• _Task directions_
Repeat the listing below word for word, minus the pictures.
* * *
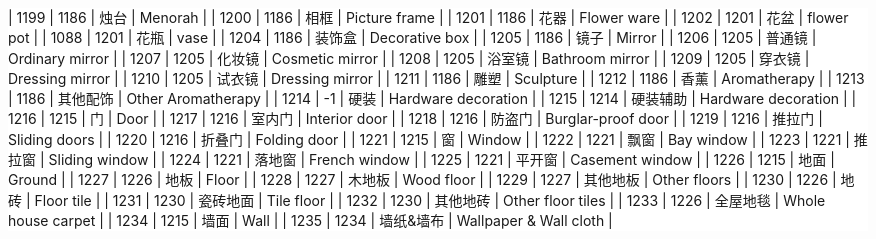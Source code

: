 | 1199 | 1186 | 烛台                      | Menorah                                    |
| 1200 | 1186 | 相框                      | Picture frame                              |
| 1201 | 1186 | 花器                      | Flower ware                                |
| 1202 | 1201 | 花盆                      | flower pot                                 |
| 1088 | 1201 | 花瓶                      | vase                                       |
| 1204 | 1186 | 装饰盒                    | Decorative box                             |
| 1205 | 1186 | 镜子                      | Mirror                                     |
| 1206 | 1205 | 普通镜                    | Ordinary mirror                            |
| 1207 | 1205 | 化妆镜                    | Cosmetic mirror                            |
| 1208 | 1205 | 浴室镜                    | Bathroom mirror                            |
| 1209 | 1205 | 穿衣镜                    | Dressing mirror                            |
| 1210 | 1205 | 试衣镜                    | Dressing mirror                            |
| 1211 | 1186 | 雕塑                      | Sculpture                                  |
| 1212 | 1186 | 香薰                      | Aromatherapy                               |
| 1213 | 1186 | 其他配饰                  | Other Aromatherapy                         |
| 1214 | -1   | 硬装                      | Hardware decoration                        |
| 1215 | 1214 | 硬装辅助                  | Hardware decoration                        |
| 1216 | 1215 | 门                        | Door                                       |
| 1217 | 1216 | 室内门                    | Interior door                              |
| 1218 | 1216 | 防盗门                    | Burglar-proof door                         |
| 1219 | 1216 | 推拉门                    | Sliding doors                              |
| 1220 | 1216 | 折叠门                    | Folding door                               |
| 1221 | 1215 | 窗                        | Window                                     |
| 1222 | 1221 | 飘窗                      | Bay window                                 |
| 1223 | 1221 | 推拉窗                    | Sliding window                             |
| 1224 | 1221 | 落地窗                    | French window                              |
| 1225 | 1221 | 平开窗                    | Casement window                            |
| 1226 | 1215 | 地面                      | Ground                                     |
| 1227 | 1226 | 地板                      | Floor                                      |
| 1228 | 1227 | 木地板                    | Wood floor                                 |
| 1229 | 1227 | 其他地板                  | Other floors                               |
| 1230 | 1226 | 地砖                      | Floor tile                                 |
| 1231 | 1230 | 瓷砖地面                  | Tile floor                                 |
| 1232 | 1230 | 其他地砖                  | Other floor tiles                          |
| 1233 | 1226 | 全屋地毯                  | Whole house carpet                         |
| 1234 | 1215 | 墙面                      | Wall                                       |
| 1235 | 1234 | 墙纸&墙布                 | Wallpaper & Wall cloth                     |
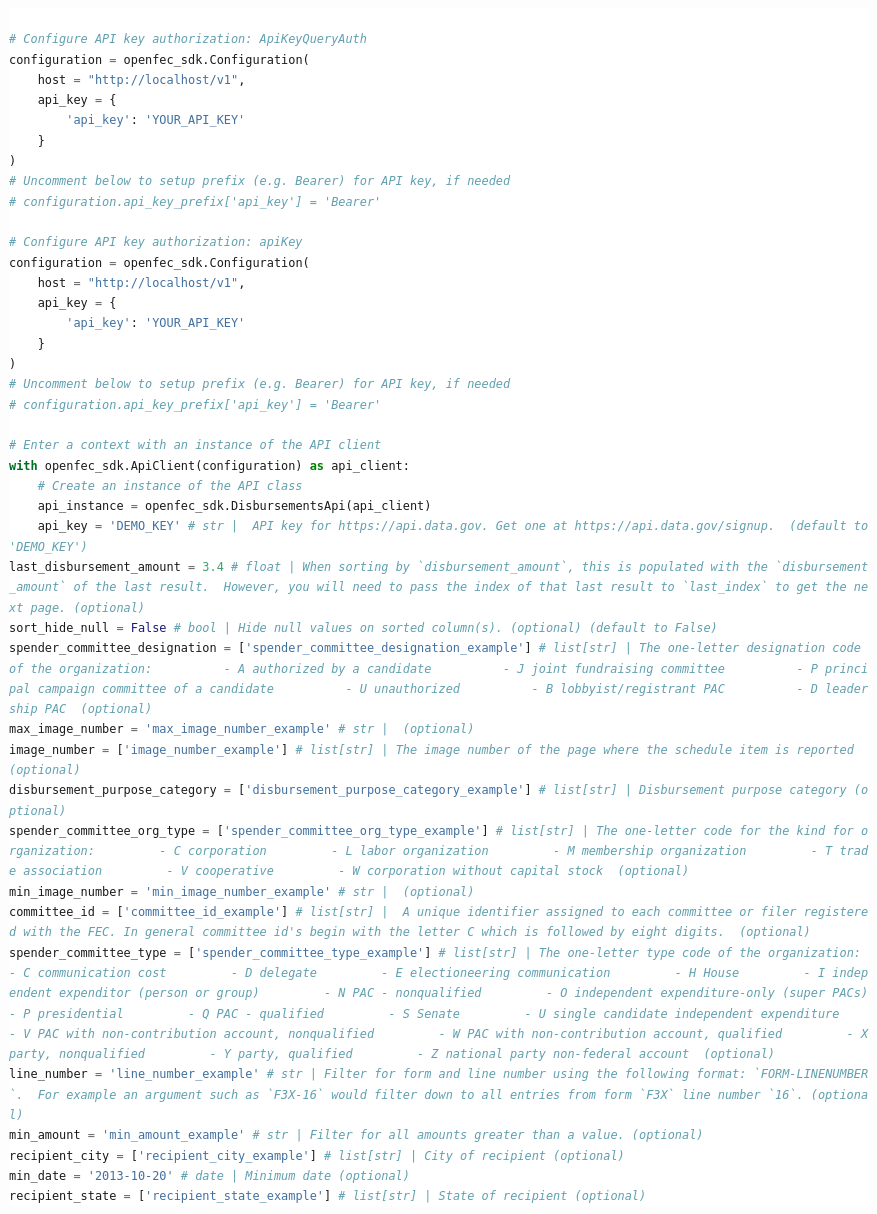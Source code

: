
 ```python

# Configure API key authorization: ApiKeyQueryAuth
configuration = openfec_sdk.Configuration(
    host = "http://localhost/v1",
    api_key = {
        'api_key': 'YOUR_API_KEY'
    }
)
# Uncomment below to setup prefix (e.g. Bearer) for API key, if needed
# configuration.api_key_prefix['api_key'] = 'Bearer'

# Configure API key authorization: apiKey
configuration = openfec_sdk.Configuration(
    host = "http://localhost/v1",
    api_key = {
        'api_key': 'YOUR_API_KEY'
    }
)
# Uncomment below to setup prefix (e.g. Bearer) for API key, if needed
# configuration.api_key_prefix['api_key'] = 'Bearer'

# Enter a context with an instance of the API client
with openfec_sdk.ApiClient(configuration) as api_client:
    # Create an instance of the API class
    api_instance = openfec_sdk.DisbursementsApi(api_client)
    api_key = 'DEMO_KEY' # str |  API key for https://api.data.gov. Get one at https://api.data.gov/signup.  (default to 'DEMO_KEY')
last_disbursement_amount = 3.4 # float | When sorting by `disbursement_amount`, this is populated with the `disbursement_amount` of the last result.  However, you will need to pass the index of that last result to `last_index` to get the next page. (optional)
sort_hide_null = False # bool | Hide null values on sorted column(s). (optional) (default to False)
spender_committee_designation = ['spender_committee_designation_example'] # list[str] | The one-letter designation code of the organization:          - A authorized by a candidate          - J joint fundraising committee          - P principal campaign committee of a candidate          - U unauthorized          - B lobbyist/registrant PAC          - D leadership PAC  (optional)
max_image_number = 'max_image_number_example' # str |  (optional)
image_number = ['image_number_example'] # list[str] | The image number of the page where the schedule item is reported (optional)
disbursement_purpose_category = ['disbursement_purpose_category_example'] # list[str] | Disbursement purpose category (optional)
spender_committee_org_type = ['spender_committee_org_type_example'] # list[str] | The one-letter code for the kind for organization:         - C corporation         - L labor organization         - M membership organization         - T trade association         - V cooperative         - W corporation without capital stock  (optional)
min_image_number = 'min_image_number_example' # str |  (optional)
committee_id = ['committee_id_example'] # list[str] |  A unique identifier assigned to each committee or filer registered with the FEC. In general committee id's begin with the letter C which is followed by eight digits.  (optional)
spender_committee_type = ['spender_committee_type_example'] # list[str] | The one-letter type code of the organization:         - C communication cost         - D delegate         - E electioneering communication         - H House         - I independent expenditor (person or group)         - N PAC - nonqualified         - O independent expenditure-only (super PACs)         - P presidential         - Q PAC - qualified         - S Senate         - U single candidate independent expenditure         - V PAC with non-contribution account, nonqualified         - W PAC with non-contribution account, qualified         - X party, nonqualified         - Y party, qualified         - Z national party non-federal account  (optional)
line_number = 'line_number_example' # str | Filter for form and line number using the following format: `FORM-LINENUMBER`.  For example an argument such as `F3X-16` would filter down to all entries from form `F3X` line number `16`. (optional)
min_amount = 'min_amount_example' # str | Filter for all amounts greater than a value. (optional)
recipient_city = ['recipient_city_example'] # list[str] | City of recipient (optional)
min_date = '2013-10-20' # date | Minimum date (optional)
recipient_state = ['recipient_state_example'] # list[str] | State of recipient (optional)
```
* * *
• _Solved problem_
Source code

: | 1199 | 1186 | 烛台                      | Menorah                                    |
| 1200 | 1186 | 相框                      | Picture frame                              |
| 1201 | 1186 | 花器                      | Flower ware                                |
| 1202 | 1201 | 花盆                      | flower pot                                 |
| 1088 | 1201 | 花瓶                      | vase                                       |
| 1204 | 1186 | 装饰盒                    | Decorative box                             |
| 1205 | 1186 | 镜子                      | Mirror                                     |
| 1206 | 1205 | 普通镜                    | Ordinary mirror                            |
| 1207 | 1205 | 化妆镜                    | Cosmetic mirror                            |
| 1208 | 1205 | 浴室镜                    | Bathroom mirror                            |
| 1209 | 1205 | 穿衣镜                    | Dressing mirror                            |
| 1210 | 1205 | 试衣镜                    | Dressing mirror                            |
| 1211 | 1186 | 雕塑                      | Sculpture                                  |
| 1212 | 1186 | 香薰                      | Aromatherapy                               |
| 1213 | 1186 | 其他配饰                  | Other Aromatherapy                         |
| 1214 | -1   | 硬装                      | Hardware decoration                        |
| 1215 | 1214 | 硬装辅助                  | Hardware decoration                        |
| 1216 | 1215 | 门                        | Door                                       |
| 1217 | 1216 | 室内门                    | Interior door                              |
| 1218 | 1216 | 防盗门                    | Burglar-proof door                         |
| 1219 | 1216 | 推拉门                    | Sliding doors                              |
| 1220 | 1216 | 折叠门                    | Folding door                               |
| 1221 | 1215 | 窗                        | Window                                     |
| 1222 | 1221 | 飘窗                      | Bay window                                 |
| 1223 | 1221 | 推拉窗                    | Sliding window                             |
| 1224 | 1221 | 落地窗                    | French window                              |
| 1225 | 1221 | 平开窗                    | Casement window                            |
| 1226 | 1215 | 地面                      | Ground                                     |
| 1227 | 1226 | 地板                      | Floor                                      |
| 1228 | 1227 | 木地板                    | Wood floor                                 |
| 1229 | 1227 | 其他地板                  | Other floors                               |
| 1230 | 1226 | 地砖                      | Floor tile                                 |
| 1231 | 1230 | 瓷砖地面                  | Tile floor                                 |
| 1232 | 1230 | 其他地砖                  | Other floor tiles                          |
| 1233 | 1226 | 全屋地毯                  | Whole house carpet                         |
| 1234 | 1215 | 墙面                      | Wall                                       |
| 1235 | 1234 | 墙纸&墙布                 | Wallpaper & Wall cloth                     |
Source code

:
 ```python

# Configure API key authorization: ApiKeyQueryAuth
configuration = openfec_sdk.Configuration(
    host = "http://localhost/v1",
    api_key = {
        'api_key': 'YOUR_API_KEY'
    }
)
# Uncomment below to setup prefix (e.g. Bearer) for API key, if needed
# configuration.api_key_prefix['api_key'] = 'Bearer'

# Configure API key authorization: apiKey
configuration = openfec_sdk.Configuration(
    host = "http://localhost/v1",
    api_key = {
        'api_key': 'YOUR_API_KEY'
    }
)
# Uncomment below to setup prefix (e.g. Bearer) for API key, if needed
# configuration.api_key_prefix['api_key'] = 'Bearer'

# Enter a context with an instance of the API client
with openfec_sdk.ApiClient(configuration) as api_client:
    # Create an instance of the API class
    api_instance = openfec_sdk.DisbursementsApi(api_client)
    api_key = 'DEMO_KEY' # str |  API key for https://api.data.gov. Get one at https://api.data.gov/signup.  (default to 'DEMO_KEY')
last_disbursement_amount = 3.4 # float | When sorting by `disbursement_amount`, this is populated with the `disbursement_amount` of the last result.  However, you will need to pass the index of that last result to `last_index` to get the next page. (optional)
sort_hide_null = False # bool | Hide null values on sorted column(s). (optional) (default to False)
spender_committee_designation = ['spender_committee_designation_example'] # list[str] | The one-letter designation code of the organization:          - A authorized by a candidate          - J joint fundraising committee          - P principal campaign committee of a candidate          - U unauthorized          - B lobbyist/registrant PAC          - D leadership PAC  (optional)
max_image_number = 'max_image_number_example' # str |  (optional)
image_number = ['image_number_example'] # list[str] | The image number of the page where the schedule item is reported (optional)
disbursement_purpose_category = ['disbursement_purpose_category_example'] # list[str] | Disbursement purpose category (optional)
spender_committee_org_type = ['spender_committee_org_type_example'] # list[str] | The one-letter code for the kind for organization:         - C corporation         - L labor organization         - M membership organization         - T trade association         - V cooperative         - W corporation without capital stock  (optional)
min_image_number = 'min_image_number_example' # str |  (optional)
committee_id = ['committee_id_example'] # list[str] |  A unique identifier assigned to each committee or filer registered with the FEC. In general committee id's begin with the letter C which is followed by eight digits.  (optional)
spender_committee_type = ['spender_committee_type_example'] # list[str] | The one-letter type code of the organization:         - C communication cost         - D delegate         - E electioneering communication         - H House         - I independent expenditor (person or group)         - N PAC - nonqualified         - O independent expenditure-only (super PACs)         - P presidential         - Q PAC - qualified         - S Senate         - U single candidate independent expenditure         - V PAC with non-contribution account, nonqualified         - W PAC with non-contribution account, qualified         - X party, nonqualified         - Y party, qualified         - Z national party non-federal account  (optional)
line_number = 'line_number_example' # str | Filter for form and line number using the following format: `FORM-LINENUMBER`.  For example an argument such as `F3X-16` would filter down to all entries from form `F3X` line number `16`. (optional)
min_amount = 'min_amount_example' # str | Filter for all amounts greater than a value. (optional)
recipient_city = ['recipient_city_example'] # list[str] | City of recipient (optional)
min_date = '2013-10-20' # date | Minimum date (optional)
recipient_state = ['recipient_state_example'] # list[str] | State of recipient (optional)
```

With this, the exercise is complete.